Today, many entrepreneurs fail to see the real value of a business plan.  More often than not, their biggest concern is whether potential investors read their business plan and fully digest it.  This should not be of primary concern to an entrepreneur.  From an investor’s point of view, a business plan is generally considered a check-off point, to be used as a reference document, which is usually thoroughly reviewed during the due diligence process.  From the entrepreneur’s point of view, a successful business plan is to be used as a jumping off point.  It should be seen as document that memorializes the status of your start-up company, the markets, the competition, etc., as you begin to enter the market to roll out your technology, product or service offering to the market.  Additionally, your start-up company’s business plan should be viewed as a reference document, which, if written properly, provides your start-up with a strong basis in which to move forward, and at the same time provides the appropriate amount of flexibility and adaptability to transform with changes in the market.  This article outlines some of the reasons why both flexibility and adaptability are essential for a successful start-up company.

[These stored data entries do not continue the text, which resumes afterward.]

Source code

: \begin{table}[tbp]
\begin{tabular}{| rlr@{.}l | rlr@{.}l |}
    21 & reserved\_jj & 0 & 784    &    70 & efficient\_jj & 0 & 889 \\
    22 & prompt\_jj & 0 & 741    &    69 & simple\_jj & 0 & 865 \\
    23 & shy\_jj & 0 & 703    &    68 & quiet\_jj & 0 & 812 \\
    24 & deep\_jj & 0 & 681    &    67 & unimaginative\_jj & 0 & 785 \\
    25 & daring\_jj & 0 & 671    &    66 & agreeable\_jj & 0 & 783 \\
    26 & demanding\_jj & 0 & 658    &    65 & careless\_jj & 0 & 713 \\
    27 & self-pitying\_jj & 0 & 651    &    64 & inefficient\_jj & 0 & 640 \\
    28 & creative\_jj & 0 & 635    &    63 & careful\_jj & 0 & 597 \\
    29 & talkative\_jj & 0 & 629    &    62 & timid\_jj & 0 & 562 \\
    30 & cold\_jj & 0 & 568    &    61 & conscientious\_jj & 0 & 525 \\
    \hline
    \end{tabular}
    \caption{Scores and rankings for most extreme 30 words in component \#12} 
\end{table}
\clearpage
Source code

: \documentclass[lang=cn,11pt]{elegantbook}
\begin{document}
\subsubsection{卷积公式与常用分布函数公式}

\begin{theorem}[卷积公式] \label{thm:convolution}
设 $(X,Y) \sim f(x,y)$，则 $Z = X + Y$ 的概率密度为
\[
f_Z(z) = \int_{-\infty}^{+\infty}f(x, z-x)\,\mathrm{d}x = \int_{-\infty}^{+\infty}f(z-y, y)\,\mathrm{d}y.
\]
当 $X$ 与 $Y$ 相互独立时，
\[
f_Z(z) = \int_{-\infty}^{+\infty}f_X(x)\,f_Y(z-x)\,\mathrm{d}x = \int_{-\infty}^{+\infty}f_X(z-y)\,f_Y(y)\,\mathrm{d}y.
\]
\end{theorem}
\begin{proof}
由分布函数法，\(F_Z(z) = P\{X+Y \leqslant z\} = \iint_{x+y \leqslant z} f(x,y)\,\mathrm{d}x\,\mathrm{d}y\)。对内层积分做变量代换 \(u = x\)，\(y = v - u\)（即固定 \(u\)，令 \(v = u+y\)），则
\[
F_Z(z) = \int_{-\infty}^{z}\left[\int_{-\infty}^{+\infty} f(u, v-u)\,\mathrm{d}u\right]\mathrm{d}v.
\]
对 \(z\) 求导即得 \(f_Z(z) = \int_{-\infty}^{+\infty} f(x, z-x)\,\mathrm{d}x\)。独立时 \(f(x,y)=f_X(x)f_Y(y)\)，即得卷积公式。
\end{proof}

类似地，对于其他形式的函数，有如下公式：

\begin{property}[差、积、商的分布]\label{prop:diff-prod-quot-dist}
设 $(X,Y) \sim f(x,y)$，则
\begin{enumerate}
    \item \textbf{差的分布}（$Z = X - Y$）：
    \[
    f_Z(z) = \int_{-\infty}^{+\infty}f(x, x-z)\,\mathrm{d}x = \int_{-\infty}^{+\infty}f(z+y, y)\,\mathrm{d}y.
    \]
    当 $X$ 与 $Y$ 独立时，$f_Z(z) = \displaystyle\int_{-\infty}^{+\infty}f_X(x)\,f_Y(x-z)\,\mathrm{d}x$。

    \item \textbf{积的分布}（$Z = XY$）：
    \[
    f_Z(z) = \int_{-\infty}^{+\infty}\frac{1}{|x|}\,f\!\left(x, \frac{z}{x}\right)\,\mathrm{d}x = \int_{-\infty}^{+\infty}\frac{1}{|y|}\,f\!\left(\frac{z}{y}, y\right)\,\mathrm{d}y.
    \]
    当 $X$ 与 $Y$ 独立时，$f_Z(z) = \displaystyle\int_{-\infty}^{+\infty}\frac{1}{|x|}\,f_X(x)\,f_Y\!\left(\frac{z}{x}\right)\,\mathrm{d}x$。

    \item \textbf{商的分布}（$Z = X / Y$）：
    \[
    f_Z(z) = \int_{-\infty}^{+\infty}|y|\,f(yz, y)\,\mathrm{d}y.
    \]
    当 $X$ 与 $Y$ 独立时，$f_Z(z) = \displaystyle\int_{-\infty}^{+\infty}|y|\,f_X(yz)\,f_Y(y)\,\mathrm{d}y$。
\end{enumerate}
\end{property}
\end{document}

A Complete Business Plan Provides a Basis for Your Start-up to Move Forward

Developing an investor focused business plan takes a significant amount of effort on the part of the entrepreneur.  Having gone through all of the market research, due diligence and planning, your start-up company’s business plan should provide your investors with the best representation of your start-up company, the market, the completion, and your financial projections, etc. This document, as developed, provides a basis for your start-up company to move forward to address the following activities:

  • Raise venture capital,
  • Develop your technology, product or service offering,
  • Develop your sales channels,
  • Roll out your product to market,
  •  Secure customers,
  • Meet your financial pro forma projections.

 Your start-up company’s business plan should memorialize all of your research and knowledge into a single document and is to be used as your reference point in which to move forward for the next projected period of time, usually 3 to 5 years.  Being a forward looking document, your start-up company’s business plan represents your best estimates of the markets, and the associated competitive landscape in which you are venturing forward to roll out your technology product or service offering to the market.  As such, your business plan provides your start-up company with a strong basis and also provides a jumping off point in which to move forward and attack the market.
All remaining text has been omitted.